Exercise ->
Copy, exactly and without additions, every line in the records below from the one holding "should read this." through the one holding "read this part.", both ends included.

Given data ->
───

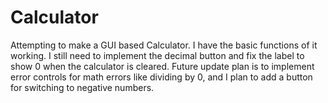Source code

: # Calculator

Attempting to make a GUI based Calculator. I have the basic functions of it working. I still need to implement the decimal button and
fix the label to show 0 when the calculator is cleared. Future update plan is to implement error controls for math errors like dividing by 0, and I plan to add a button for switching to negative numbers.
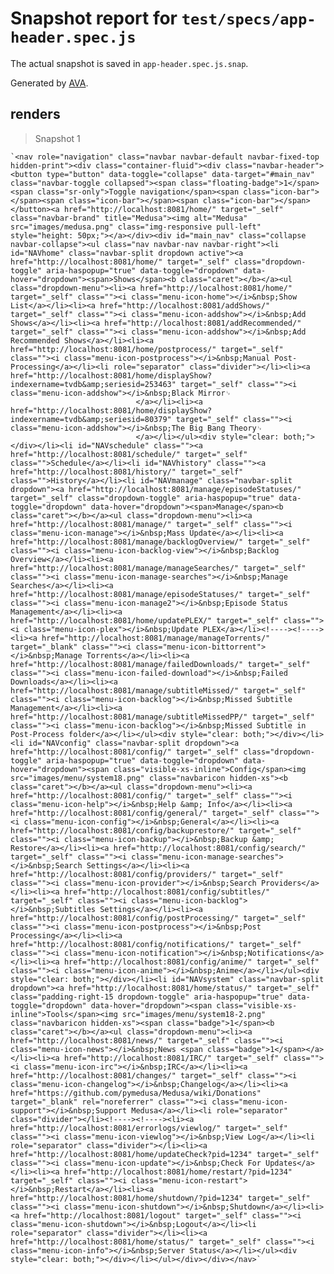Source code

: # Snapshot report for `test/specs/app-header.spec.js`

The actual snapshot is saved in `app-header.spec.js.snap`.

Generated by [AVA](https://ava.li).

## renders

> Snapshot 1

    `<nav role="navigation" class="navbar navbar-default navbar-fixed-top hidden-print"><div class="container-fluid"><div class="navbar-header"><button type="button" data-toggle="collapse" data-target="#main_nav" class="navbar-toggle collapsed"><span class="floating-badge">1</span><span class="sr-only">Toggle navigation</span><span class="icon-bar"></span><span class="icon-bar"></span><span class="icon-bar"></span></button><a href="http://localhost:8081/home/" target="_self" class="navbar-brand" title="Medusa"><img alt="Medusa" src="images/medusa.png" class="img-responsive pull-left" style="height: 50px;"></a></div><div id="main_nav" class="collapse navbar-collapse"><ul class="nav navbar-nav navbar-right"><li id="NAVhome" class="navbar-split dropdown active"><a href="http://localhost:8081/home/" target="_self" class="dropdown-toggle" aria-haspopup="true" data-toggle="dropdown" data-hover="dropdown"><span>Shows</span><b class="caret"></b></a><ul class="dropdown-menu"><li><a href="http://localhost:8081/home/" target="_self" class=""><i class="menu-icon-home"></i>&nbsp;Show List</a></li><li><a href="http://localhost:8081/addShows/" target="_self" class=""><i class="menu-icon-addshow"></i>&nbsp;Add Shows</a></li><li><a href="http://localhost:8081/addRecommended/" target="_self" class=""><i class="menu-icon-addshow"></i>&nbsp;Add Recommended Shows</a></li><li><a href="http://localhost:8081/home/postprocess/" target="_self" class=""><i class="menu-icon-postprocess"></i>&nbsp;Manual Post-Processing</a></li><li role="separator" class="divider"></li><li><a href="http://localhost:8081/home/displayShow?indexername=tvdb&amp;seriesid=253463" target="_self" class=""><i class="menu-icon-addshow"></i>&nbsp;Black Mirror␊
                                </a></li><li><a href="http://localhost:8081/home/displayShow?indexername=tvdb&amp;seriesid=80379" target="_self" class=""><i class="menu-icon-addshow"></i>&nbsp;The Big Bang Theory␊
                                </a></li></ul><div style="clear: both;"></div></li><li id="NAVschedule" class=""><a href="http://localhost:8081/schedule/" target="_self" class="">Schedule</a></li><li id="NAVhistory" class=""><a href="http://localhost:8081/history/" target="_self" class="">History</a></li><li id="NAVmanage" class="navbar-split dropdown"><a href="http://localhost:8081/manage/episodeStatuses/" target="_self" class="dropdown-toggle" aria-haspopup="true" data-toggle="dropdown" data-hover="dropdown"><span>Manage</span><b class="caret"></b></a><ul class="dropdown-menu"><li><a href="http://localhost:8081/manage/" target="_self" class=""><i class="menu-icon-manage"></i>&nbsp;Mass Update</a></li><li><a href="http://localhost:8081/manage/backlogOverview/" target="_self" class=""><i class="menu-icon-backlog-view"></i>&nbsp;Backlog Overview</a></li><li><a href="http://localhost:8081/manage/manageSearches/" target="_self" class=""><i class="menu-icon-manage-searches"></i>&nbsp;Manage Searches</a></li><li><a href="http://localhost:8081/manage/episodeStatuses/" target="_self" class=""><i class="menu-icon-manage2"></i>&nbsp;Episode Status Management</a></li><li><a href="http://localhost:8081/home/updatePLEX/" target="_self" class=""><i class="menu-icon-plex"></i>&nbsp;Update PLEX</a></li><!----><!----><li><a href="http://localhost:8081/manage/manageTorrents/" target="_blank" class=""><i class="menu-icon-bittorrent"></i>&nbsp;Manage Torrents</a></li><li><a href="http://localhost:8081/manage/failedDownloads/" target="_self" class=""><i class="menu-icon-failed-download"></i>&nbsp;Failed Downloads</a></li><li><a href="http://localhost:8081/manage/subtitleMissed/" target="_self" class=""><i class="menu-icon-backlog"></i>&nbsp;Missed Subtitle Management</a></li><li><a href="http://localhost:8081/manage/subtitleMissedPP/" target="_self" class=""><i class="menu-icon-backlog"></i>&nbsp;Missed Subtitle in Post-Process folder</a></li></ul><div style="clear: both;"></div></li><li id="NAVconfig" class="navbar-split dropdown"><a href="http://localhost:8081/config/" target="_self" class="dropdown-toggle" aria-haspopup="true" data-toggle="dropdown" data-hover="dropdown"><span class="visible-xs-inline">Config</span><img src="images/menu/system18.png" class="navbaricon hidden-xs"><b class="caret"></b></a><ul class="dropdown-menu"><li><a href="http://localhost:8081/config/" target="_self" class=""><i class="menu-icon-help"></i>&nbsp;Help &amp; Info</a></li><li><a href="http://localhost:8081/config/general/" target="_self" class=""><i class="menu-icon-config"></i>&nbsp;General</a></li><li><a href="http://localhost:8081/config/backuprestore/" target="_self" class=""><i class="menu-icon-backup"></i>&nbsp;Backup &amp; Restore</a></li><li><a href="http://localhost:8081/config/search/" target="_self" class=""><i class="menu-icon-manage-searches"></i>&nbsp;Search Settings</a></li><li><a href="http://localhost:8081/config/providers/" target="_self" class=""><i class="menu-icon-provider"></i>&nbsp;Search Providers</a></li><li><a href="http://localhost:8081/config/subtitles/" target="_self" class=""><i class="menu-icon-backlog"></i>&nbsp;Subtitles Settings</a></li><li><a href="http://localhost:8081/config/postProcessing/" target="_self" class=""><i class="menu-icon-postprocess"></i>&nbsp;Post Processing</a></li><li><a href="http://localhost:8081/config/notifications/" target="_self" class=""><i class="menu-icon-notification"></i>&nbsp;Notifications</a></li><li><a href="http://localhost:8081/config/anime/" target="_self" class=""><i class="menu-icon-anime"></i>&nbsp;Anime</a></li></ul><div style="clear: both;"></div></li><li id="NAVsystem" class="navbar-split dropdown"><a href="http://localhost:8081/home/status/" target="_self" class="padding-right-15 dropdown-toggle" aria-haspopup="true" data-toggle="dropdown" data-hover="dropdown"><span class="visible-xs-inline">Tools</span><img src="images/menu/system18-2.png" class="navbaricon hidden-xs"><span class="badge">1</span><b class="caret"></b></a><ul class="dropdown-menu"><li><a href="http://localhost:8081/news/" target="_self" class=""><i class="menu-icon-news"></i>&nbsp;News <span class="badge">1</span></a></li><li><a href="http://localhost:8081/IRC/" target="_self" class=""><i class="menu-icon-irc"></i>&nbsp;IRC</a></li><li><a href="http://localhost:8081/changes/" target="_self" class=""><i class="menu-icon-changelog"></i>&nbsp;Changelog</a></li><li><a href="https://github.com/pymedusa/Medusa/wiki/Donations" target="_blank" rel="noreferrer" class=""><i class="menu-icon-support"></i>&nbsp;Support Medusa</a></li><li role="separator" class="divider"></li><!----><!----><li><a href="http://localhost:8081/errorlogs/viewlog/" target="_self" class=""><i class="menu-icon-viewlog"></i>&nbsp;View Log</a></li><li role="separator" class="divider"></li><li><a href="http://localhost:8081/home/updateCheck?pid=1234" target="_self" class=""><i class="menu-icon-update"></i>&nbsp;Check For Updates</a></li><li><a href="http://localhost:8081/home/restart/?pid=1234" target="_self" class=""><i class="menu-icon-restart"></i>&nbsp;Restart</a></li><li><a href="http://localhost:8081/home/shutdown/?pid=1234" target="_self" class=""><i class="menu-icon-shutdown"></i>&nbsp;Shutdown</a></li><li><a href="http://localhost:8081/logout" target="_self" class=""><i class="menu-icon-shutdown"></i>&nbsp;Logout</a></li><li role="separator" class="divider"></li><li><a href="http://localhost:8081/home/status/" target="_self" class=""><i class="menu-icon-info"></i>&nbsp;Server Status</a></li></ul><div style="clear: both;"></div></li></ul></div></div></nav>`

───

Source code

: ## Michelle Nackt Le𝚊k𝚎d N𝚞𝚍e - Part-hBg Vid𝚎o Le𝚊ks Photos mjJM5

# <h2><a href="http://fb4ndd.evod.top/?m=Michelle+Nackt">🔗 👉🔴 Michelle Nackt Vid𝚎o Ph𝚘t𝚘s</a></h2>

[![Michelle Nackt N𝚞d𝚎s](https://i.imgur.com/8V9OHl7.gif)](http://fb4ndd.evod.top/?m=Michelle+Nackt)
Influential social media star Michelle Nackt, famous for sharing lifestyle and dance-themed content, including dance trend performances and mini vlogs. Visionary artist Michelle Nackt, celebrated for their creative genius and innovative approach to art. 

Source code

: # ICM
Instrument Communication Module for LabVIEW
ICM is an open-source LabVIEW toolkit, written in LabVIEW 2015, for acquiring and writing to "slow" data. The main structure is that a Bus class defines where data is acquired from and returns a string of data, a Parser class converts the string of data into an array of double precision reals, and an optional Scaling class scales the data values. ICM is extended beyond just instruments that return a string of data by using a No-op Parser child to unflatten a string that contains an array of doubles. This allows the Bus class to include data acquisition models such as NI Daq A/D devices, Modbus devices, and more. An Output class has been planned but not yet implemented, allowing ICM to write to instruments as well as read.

───

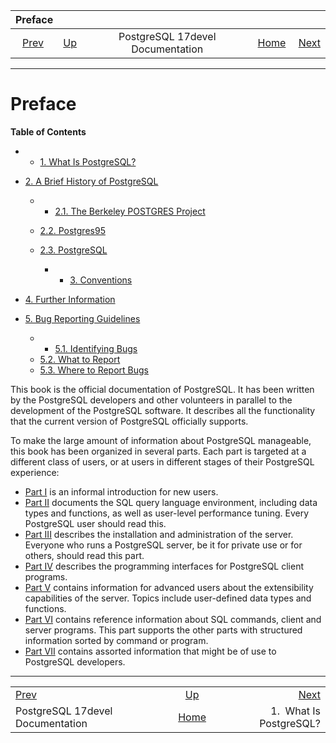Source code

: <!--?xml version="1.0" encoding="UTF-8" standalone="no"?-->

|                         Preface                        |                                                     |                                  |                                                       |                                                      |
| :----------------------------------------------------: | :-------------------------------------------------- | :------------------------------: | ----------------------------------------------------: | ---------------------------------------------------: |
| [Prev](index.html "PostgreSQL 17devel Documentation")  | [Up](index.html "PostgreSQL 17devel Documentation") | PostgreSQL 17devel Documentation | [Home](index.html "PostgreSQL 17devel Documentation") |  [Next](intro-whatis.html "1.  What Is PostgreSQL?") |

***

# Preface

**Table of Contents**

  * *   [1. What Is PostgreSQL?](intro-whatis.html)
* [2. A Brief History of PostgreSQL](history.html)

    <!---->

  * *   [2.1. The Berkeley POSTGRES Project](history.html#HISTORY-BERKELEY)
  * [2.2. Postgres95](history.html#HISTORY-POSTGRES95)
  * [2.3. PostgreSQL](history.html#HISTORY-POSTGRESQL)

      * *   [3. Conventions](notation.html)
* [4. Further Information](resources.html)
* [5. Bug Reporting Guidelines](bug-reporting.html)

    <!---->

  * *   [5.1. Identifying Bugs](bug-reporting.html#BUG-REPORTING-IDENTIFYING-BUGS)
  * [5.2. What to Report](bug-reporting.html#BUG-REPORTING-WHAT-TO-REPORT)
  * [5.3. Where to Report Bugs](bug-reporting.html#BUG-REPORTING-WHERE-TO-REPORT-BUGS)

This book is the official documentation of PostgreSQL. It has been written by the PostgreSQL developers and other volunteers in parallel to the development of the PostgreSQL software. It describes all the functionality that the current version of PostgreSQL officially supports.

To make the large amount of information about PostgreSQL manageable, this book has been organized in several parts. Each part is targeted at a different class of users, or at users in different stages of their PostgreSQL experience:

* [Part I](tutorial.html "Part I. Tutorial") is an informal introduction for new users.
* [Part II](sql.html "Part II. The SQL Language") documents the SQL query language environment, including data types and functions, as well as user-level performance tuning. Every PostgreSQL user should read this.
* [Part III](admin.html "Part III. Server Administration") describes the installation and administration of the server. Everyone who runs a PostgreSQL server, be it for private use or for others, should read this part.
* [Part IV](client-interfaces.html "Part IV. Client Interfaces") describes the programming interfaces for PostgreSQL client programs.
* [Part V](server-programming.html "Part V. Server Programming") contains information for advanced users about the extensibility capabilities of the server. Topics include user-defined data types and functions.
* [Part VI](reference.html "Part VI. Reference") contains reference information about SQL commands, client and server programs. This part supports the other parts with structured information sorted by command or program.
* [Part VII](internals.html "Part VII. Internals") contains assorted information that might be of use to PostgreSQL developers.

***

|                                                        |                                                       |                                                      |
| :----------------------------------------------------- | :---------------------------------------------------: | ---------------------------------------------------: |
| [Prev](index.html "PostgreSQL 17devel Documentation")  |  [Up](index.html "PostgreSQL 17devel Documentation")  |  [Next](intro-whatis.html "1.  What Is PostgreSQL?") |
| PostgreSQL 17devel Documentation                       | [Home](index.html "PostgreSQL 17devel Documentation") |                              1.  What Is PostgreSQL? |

───

Answer for the task ->
* [Part II](sql.html "Part II. The SQL Language") documents the SQL query language environment, including data types and functions, as well as user-level performance tuning. Every PostgreSQL user should read this.
* [Part III](admin.html "Part III. Server Administration") describes the installation and administration of the server. Everyone who runs a PostgreSQL server, be it for private use or for others, should read this part.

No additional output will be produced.